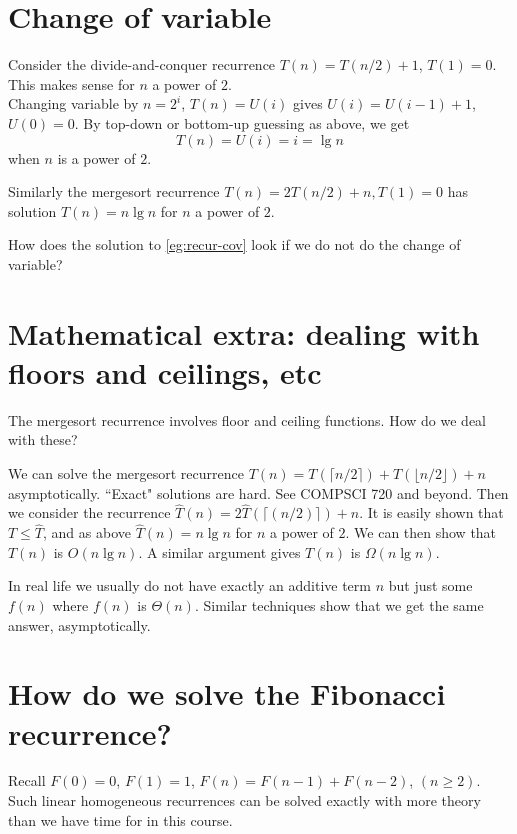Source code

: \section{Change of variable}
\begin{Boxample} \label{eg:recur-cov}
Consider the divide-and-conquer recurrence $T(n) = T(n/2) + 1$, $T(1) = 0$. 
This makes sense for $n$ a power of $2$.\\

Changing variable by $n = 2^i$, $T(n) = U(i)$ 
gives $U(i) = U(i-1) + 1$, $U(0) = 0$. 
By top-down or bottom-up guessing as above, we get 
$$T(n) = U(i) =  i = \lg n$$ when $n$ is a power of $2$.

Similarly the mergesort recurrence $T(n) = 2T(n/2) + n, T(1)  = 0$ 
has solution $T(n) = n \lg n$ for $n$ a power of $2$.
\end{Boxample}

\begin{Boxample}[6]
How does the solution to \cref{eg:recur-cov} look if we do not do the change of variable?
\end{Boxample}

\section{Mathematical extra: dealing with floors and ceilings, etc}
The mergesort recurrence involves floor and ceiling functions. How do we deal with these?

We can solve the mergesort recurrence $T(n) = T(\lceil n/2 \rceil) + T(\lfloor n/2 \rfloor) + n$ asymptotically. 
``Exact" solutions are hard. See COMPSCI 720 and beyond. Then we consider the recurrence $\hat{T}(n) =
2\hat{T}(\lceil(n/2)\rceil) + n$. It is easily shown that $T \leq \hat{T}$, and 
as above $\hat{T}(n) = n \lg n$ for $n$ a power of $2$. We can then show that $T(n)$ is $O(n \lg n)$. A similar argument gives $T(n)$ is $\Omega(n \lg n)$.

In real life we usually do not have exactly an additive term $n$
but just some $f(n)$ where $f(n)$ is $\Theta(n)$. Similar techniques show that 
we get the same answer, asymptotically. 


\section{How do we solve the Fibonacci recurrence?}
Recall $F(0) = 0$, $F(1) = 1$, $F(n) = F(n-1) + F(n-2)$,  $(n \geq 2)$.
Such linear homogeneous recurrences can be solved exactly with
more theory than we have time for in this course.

********

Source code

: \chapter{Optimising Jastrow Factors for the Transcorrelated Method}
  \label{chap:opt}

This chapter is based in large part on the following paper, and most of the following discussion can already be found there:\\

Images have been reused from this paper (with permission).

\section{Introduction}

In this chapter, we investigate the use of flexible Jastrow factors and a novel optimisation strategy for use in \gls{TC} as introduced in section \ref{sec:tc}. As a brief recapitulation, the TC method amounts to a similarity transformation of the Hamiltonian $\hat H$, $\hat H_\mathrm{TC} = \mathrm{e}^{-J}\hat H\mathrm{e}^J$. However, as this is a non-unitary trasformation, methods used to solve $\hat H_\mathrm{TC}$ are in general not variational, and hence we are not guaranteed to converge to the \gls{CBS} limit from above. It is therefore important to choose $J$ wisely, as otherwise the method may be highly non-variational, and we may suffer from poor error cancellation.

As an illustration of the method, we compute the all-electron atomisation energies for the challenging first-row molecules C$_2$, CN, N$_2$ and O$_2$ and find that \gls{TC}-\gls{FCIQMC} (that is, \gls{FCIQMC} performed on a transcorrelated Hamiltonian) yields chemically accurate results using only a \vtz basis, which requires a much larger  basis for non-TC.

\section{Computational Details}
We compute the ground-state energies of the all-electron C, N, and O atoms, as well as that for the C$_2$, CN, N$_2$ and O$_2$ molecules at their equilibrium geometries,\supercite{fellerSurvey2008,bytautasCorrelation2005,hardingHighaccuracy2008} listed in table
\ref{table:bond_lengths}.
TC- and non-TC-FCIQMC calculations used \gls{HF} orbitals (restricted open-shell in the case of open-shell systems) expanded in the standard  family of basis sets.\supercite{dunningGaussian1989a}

********

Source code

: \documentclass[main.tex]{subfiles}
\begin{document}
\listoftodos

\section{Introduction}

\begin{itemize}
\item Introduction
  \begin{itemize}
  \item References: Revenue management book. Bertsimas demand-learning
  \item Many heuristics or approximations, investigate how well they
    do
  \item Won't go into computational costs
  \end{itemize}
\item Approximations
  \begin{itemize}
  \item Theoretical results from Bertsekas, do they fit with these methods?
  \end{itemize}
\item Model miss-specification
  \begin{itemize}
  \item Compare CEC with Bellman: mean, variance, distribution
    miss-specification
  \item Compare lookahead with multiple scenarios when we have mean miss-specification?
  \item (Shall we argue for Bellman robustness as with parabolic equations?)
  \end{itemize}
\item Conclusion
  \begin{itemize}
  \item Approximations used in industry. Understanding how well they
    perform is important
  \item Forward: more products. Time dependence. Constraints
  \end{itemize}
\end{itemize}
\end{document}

********

Required action: Look through the entries above, and wherever a line holds the word "Boxample", copy it.

Result of the task:
\begin{Boxample} \label{eg:recur-cov}
\end{Boxample}
\begin{Boxample}[6]
\end{Boxample}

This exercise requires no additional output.